→ **Supplied data**:

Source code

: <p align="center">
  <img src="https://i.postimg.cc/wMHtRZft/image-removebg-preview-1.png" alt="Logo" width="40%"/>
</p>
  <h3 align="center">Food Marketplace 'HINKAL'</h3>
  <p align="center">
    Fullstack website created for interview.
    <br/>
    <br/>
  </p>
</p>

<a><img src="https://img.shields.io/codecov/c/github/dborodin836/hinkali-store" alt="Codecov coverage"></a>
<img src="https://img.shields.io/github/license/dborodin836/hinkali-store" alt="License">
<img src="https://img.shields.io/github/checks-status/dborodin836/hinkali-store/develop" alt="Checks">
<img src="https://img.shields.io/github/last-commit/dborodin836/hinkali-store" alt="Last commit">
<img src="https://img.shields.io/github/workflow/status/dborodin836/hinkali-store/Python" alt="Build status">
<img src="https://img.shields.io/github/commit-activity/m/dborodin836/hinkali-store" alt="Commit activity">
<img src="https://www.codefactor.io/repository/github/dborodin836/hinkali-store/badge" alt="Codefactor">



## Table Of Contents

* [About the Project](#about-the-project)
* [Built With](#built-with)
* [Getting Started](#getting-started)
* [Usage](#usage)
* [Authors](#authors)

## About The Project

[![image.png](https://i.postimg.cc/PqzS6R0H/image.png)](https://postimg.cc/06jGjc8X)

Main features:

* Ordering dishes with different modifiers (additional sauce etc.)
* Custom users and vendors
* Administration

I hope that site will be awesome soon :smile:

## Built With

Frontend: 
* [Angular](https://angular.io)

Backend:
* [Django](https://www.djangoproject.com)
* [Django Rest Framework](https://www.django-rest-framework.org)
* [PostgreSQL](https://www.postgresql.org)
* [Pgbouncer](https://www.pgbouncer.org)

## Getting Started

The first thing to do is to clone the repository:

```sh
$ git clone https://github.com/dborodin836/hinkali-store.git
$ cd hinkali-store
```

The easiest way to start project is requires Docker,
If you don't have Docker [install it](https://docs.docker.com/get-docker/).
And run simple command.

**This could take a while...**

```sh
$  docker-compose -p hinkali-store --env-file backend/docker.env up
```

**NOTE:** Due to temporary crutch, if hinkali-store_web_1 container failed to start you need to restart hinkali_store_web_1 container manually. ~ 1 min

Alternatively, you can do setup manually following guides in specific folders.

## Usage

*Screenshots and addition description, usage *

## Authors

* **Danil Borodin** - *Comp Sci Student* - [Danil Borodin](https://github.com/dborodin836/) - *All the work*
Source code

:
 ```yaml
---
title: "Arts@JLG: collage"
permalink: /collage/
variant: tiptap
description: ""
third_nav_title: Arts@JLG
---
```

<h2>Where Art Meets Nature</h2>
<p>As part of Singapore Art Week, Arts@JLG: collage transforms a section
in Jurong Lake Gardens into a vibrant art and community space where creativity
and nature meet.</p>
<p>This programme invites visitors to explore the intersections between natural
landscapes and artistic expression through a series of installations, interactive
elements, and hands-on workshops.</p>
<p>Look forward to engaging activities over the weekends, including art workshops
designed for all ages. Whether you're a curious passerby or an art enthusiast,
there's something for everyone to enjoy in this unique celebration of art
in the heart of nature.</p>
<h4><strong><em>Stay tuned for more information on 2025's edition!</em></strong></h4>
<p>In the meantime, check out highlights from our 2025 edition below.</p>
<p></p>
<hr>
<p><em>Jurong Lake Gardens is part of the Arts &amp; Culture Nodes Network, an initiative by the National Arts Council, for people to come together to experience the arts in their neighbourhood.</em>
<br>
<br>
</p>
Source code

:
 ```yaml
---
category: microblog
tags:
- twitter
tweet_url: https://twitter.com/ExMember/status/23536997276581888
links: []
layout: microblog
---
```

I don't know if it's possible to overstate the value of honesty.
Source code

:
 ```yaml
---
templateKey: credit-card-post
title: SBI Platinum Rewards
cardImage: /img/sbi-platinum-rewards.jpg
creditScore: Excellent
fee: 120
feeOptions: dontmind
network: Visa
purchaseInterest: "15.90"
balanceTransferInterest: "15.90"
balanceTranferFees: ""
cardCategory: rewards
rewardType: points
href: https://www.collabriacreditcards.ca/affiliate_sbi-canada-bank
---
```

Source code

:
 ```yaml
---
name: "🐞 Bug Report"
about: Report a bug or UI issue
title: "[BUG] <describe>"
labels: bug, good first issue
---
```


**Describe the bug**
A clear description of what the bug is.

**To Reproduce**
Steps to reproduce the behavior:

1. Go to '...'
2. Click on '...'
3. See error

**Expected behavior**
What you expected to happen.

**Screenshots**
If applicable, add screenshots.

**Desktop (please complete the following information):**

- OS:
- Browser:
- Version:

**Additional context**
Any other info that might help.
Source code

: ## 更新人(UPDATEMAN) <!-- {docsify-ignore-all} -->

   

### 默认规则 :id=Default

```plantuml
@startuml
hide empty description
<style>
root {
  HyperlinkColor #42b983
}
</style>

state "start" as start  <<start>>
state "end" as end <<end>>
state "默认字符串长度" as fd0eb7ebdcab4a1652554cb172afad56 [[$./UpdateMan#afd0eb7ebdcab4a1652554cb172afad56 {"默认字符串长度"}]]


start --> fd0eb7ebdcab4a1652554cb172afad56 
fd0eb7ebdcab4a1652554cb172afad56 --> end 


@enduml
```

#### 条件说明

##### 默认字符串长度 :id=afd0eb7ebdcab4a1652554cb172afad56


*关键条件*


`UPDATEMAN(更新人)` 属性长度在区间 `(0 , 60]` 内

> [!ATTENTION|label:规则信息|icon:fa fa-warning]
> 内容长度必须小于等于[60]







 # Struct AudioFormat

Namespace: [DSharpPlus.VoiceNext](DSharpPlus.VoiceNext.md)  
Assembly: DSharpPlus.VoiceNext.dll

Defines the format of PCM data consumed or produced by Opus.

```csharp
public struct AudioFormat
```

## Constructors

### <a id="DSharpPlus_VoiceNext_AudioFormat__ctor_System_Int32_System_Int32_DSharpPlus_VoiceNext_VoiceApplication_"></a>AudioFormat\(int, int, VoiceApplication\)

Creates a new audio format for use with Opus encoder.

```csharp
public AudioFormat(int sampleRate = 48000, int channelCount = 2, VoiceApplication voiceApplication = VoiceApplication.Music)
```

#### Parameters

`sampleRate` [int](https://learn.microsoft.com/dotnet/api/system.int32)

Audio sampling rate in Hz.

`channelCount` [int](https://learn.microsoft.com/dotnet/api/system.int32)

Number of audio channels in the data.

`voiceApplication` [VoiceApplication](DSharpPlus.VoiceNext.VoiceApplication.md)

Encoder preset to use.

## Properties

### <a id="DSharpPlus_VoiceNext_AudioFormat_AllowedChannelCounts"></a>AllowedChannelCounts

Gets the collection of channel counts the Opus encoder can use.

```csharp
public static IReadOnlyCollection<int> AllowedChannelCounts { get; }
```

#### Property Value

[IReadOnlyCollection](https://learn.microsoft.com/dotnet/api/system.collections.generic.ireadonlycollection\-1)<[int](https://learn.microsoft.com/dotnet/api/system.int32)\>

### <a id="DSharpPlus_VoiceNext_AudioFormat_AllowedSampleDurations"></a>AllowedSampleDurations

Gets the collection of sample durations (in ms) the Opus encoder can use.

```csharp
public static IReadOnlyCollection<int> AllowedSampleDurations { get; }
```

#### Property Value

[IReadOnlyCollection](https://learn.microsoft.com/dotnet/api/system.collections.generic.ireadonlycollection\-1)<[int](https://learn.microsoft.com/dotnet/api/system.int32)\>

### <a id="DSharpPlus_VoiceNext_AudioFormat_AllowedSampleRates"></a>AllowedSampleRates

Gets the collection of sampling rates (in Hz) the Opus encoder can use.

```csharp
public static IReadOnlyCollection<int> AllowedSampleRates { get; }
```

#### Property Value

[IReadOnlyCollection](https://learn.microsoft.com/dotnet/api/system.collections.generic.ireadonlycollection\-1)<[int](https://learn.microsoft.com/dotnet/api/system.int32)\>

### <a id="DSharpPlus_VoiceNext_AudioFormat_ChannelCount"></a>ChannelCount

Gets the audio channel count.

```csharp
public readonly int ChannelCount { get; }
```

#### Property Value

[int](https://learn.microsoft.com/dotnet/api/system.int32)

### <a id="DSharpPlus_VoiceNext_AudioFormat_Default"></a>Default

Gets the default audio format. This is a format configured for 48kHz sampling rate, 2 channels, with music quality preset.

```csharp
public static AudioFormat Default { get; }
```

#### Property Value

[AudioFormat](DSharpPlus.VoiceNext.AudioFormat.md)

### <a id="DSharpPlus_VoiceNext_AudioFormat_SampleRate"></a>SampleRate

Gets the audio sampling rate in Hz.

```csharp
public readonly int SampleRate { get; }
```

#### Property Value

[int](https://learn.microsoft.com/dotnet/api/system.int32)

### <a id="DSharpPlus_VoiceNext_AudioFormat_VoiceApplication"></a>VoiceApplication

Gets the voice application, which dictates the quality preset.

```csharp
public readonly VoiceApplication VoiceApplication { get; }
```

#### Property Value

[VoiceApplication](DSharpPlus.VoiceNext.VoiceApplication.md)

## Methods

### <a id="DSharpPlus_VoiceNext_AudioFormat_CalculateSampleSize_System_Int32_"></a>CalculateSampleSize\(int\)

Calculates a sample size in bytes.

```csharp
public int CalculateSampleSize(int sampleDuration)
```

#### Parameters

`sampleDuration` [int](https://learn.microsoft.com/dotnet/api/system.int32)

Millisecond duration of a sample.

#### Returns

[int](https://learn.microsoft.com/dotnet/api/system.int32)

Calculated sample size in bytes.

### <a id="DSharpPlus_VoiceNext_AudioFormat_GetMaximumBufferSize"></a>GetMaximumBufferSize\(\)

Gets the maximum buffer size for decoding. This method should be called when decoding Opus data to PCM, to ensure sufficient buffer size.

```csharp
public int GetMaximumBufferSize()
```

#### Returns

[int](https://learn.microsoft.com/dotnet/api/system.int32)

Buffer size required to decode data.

→ **Work request**: Extract, from the material above, each line holding the word "that".

→ **Solution for this task**:
I hope that site will be awesome soon :smile:
Any other info that might help.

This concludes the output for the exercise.